**Data for this exercise:**
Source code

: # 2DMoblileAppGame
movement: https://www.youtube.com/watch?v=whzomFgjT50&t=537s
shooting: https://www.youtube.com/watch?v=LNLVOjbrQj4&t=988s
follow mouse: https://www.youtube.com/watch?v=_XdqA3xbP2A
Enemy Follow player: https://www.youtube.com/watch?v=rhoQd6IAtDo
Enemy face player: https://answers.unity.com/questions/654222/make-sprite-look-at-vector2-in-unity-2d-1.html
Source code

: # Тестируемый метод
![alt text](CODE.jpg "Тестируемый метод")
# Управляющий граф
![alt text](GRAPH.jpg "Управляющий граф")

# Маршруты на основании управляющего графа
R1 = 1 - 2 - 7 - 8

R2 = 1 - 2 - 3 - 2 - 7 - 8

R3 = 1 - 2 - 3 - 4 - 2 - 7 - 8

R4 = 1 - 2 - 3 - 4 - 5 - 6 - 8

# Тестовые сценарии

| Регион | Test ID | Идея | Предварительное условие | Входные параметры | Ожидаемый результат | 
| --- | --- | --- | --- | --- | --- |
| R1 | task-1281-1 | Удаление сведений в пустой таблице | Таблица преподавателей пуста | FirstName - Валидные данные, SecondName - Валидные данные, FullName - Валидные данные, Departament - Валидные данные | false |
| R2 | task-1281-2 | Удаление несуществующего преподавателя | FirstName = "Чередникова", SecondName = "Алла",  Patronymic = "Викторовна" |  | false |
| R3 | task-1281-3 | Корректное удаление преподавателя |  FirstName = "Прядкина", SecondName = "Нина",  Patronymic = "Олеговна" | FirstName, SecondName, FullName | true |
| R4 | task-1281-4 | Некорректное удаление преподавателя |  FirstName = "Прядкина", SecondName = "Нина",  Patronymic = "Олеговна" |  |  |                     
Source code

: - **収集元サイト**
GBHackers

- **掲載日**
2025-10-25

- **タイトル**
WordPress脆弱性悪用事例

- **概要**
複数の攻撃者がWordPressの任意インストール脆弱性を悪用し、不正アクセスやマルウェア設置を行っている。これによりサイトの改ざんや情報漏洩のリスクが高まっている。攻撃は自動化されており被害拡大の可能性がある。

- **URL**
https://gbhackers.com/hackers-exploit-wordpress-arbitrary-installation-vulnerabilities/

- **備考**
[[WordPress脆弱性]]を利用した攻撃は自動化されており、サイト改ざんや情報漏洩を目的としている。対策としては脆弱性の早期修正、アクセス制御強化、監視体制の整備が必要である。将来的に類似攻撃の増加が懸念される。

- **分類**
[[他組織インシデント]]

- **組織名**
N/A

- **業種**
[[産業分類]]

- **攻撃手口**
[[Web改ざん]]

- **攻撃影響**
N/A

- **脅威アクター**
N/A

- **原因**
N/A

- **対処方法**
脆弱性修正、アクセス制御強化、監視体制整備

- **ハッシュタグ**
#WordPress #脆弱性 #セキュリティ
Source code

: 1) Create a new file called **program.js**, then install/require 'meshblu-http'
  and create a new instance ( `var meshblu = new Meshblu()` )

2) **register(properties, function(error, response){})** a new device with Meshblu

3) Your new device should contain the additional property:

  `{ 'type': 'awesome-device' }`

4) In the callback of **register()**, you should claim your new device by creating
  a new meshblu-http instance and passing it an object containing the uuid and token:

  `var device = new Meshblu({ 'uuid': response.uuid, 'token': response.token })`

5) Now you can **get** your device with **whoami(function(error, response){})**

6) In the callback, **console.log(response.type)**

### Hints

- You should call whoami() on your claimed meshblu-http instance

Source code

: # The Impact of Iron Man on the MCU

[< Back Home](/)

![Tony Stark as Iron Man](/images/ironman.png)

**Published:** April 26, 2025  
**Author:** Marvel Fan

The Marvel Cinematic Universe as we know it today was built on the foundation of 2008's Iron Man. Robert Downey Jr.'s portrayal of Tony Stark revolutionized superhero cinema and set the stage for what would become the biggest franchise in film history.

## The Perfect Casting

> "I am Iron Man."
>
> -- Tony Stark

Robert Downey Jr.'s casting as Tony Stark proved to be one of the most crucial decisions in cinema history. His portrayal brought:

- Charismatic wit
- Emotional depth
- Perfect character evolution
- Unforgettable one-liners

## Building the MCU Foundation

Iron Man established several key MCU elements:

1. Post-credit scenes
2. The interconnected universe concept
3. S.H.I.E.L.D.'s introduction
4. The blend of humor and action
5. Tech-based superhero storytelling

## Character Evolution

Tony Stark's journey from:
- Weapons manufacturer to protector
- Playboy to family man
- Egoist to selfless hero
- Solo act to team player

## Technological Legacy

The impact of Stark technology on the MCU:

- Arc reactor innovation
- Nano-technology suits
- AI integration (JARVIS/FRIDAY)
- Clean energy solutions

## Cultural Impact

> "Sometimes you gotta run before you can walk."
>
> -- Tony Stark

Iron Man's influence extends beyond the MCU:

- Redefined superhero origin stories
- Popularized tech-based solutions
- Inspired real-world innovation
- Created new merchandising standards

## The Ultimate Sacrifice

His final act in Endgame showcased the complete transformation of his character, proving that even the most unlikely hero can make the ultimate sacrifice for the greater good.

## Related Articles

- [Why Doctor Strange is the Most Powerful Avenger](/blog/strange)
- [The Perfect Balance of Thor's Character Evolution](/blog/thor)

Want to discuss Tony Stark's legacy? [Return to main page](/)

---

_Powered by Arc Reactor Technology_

--

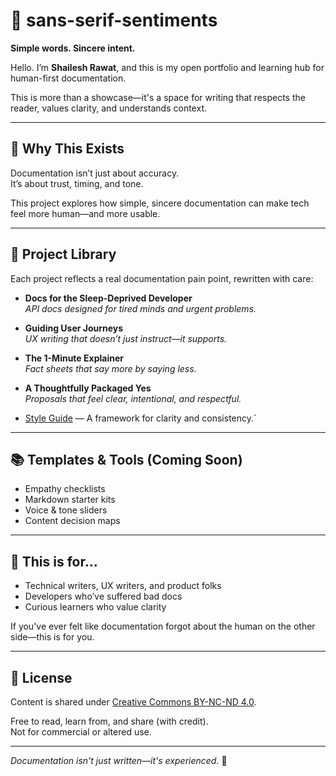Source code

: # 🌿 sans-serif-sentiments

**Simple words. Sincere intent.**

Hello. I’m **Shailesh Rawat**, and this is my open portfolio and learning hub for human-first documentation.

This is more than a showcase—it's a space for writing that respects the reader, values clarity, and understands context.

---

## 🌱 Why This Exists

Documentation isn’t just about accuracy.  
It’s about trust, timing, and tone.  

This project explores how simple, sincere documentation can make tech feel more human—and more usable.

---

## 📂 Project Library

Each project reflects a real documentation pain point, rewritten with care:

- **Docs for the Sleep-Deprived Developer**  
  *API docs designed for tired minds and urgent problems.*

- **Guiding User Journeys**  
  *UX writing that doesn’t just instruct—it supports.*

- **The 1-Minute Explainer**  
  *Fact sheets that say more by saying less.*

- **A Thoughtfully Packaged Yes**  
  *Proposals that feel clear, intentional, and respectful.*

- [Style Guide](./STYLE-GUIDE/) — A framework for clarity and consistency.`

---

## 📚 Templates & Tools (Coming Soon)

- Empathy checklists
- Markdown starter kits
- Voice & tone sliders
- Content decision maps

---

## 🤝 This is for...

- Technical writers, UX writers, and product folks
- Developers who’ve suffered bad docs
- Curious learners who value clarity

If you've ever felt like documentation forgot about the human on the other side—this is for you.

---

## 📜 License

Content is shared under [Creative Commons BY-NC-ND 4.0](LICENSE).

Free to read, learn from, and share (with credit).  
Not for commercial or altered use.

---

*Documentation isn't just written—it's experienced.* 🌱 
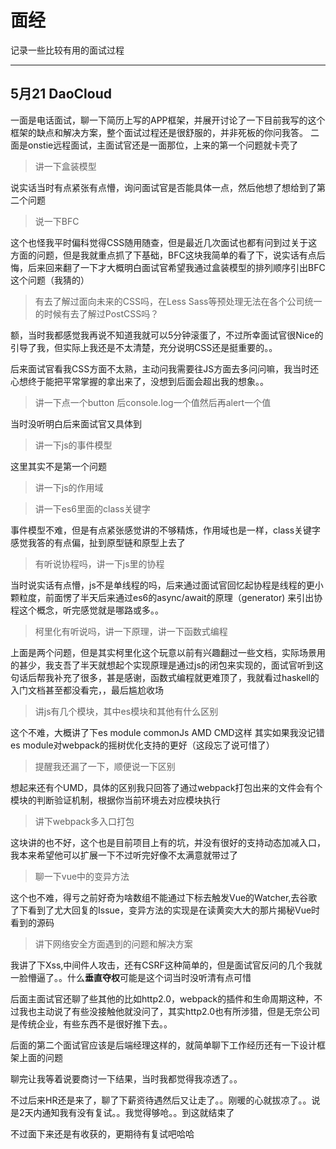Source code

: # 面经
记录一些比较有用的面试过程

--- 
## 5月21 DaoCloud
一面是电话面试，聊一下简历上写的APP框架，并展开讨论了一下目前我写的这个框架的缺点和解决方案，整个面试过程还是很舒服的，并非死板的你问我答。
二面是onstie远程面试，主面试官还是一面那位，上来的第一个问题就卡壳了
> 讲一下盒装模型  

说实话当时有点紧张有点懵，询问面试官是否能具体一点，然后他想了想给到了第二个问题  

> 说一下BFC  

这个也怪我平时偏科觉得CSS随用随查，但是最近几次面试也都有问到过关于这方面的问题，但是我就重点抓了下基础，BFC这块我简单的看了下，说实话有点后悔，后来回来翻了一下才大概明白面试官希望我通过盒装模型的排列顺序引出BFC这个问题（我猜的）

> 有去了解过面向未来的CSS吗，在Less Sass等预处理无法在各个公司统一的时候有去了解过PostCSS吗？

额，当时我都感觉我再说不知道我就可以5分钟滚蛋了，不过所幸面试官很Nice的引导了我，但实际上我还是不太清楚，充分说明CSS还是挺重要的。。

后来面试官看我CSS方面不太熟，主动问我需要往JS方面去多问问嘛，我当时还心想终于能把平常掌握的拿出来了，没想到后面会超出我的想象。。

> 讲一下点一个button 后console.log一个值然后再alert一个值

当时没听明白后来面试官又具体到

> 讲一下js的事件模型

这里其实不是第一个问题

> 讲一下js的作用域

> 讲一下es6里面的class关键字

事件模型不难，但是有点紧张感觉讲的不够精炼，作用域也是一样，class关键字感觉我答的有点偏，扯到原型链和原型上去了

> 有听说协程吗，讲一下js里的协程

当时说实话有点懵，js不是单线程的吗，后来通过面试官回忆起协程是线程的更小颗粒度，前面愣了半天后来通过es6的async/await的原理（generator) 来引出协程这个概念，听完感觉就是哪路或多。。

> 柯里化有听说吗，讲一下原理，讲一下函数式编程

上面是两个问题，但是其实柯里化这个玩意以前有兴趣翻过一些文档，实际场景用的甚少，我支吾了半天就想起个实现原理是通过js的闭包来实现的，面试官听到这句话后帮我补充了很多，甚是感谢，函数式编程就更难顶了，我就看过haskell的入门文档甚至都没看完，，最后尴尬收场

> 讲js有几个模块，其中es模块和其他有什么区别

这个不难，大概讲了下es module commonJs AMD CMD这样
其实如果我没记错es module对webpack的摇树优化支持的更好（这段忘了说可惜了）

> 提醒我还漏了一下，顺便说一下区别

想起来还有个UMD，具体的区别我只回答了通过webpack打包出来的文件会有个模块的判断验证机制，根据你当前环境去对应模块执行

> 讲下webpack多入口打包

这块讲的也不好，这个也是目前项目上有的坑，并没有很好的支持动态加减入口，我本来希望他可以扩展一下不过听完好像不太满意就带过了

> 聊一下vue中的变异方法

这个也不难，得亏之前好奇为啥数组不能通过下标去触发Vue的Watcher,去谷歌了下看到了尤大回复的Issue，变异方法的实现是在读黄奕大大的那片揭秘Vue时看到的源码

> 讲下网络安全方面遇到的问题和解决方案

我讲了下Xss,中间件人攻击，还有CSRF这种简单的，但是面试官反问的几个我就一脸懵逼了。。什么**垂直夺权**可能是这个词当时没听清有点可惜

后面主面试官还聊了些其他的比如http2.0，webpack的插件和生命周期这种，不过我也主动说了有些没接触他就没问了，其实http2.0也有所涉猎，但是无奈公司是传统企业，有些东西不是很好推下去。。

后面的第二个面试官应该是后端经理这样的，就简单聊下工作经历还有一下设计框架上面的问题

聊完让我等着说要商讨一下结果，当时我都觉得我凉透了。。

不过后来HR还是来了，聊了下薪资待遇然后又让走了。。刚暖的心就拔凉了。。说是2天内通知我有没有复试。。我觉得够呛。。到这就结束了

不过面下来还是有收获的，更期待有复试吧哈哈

**What is being asked:**
Copy each line above holding "Управляющий".

**Answer for this exercise:**
# Управляющий граф
![alt text](GRAPH.jpg "Управляющий граф")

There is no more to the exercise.